Hello,
Thomas Martitz <address@hidden> writes:
Am 13.04.2017 um 14:59 schrieb Mathieu Lirzin:
I have not spent a long time digging through the mailing list archive,
There seem to have a lot of mail related to subdir-objects past bugs
which makes it hard to find the information I am looking for. However I
have found some questions which relates to the change you are proposing:
https://lists.gnu.org/archive/html/automake/2013-02/msg00051.html
https://lists.gnu.org/archive/html/automake/2003-11/msg00104.html
Thanks for taking your time and digging through the archives. It looks
like there is a clear demand for the change (see also Peter Rosin's
reply).
I agree that the way long object names appears can be confusing for
Automake users.
Thomas Martitz <address@hidden> writes:
[...]
But with subdir-objects this is unecessary, since uniqueness of the
object file names
is already achieved by placing them next to the unique source files.
Unfornately, I have found an example which seems to contradict that
assumption.
Makefile.am:
AUTOMAKE_OPTIONS = subdir-objects foreign
noinst_PROGRAMS = foo
foo_SOURCES = src/foo.c
foo_CPPFLAGS = -DVAL=0
include src/local.mk
src/local.mk:
noinst_PROGRAMS += src/foo
src_foo_CPPFLAGS = -DVAL=1
src_foo_SOURCES = src/foo.c
src/foo.c:
int
main ()
{
return VAL;
}
With the current behavior both "src/foo-foo.o" and "src/src_foo-foo.o"
are produced which allows the two executables to refer to the correct
VAL. However with the change you are proposing, only "src/foo-foo.o" is
produced which is then used for both executables and make them return
the same VAL.
See attached patch for more details. It adds a test which passes on
current 'minor' branch but fails when applied on top of your patch. The
intent is to allow you to reproduce the issue.

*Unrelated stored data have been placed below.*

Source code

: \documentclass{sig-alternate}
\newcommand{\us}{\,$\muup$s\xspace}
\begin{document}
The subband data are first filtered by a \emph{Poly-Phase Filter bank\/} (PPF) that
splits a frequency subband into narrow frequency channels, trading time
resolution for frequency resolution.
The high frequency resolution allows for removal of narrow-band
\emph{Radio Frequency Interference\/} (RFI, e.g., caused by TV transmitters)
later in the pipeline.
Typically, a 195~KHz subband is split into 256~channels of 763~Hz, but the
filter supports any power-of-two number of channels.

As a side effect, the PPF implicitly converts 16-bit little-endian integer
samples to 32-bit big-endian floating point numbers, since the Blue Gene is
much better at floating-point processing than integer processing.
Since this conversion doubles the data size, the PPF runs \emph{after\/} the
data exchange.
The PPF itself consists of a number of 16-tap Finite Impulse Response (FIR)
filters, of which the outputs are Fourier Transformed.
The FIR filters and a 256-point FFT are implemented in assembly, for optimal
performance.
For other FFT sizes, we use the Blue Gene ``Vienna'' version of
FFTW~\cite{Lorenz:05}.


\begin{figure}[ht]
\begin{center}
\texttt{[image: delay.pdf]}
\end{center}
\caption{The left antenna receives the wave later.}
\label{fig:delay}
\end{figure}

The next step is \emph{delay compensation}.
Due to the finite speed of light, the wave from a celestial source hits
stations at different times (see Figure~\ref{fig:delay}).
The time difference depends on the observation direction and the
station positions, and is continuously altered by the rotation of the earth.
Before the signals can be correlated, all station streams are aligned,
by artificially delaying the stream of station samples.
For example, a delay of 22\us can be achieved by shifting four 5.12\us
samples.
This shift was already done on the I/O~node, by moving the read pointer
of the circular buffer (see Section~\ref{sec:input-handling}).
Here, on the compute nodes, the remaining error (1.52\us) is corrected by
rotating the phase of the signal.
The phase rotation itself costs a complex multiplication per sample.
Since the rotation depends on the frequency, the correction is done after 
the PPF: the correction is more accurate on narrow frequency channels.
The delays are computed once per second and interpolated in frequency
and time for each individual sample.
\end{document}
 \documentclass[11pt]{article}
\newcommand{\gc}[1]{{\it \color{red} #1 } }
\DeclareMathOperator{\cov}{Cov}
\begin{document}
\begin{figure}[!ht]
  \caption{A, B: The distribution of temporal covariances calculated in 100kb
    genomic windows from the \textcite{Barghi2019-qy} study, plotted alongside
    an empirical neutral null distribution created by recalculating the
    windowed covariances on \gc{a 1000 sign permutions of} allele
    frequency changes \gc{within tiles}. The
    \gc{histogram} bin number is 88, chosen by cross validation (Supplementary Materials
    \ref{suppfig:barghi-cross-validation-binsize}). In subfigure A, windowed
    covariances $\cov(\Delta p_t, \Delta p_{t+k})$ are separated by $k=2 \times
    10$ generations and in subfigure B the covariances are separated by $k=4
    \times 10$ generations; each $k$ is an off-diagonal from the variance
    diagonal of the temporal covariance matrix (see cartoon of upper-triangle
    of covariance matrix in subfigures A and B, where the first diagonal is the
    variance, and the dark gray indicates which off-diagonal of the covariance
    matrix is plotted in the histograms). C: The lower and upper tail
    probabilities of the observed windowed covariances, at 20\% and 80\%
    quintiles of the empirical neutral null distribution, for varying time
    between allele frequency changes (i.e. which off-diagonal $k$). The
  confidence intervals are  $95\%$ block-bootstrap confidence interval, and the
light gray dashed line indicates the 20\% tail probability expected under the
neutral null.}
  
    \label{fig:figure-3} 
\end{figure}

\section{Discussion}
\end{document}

The case you have brought up pretty much does the same as using %C%
inside local.mk. It's just that you manually applied src_ and src/
prefixes manually.
Therefore, yes, this is affected by my change. The code where my
change is located doesn't really know whether %reldir%-feature was
used, or if prefixes have been manually assigned. That code only sees
the already-expanded variables.
I have to say that your example seems pretty academic to me. I doubt
that anyone builds two equally named binaries in practice. Normally
you would build programs with different names, in which case this
effect doesn't occur, wouldn't you?
But please be sure that understand that you take this seriously.
Out of context a lot of things can be seen as weird, but since having
programs with the same name in different directories has been considered
valid by Automake for ages, we should expect some users to rely on that
behavior, and we don't want to break it.
I don't know if this is feasible to only use long names when there is an
executable or library basename clash. I suppose this would not be trivial to
implement. WDYT?
I will certainly have a look at your suggestion.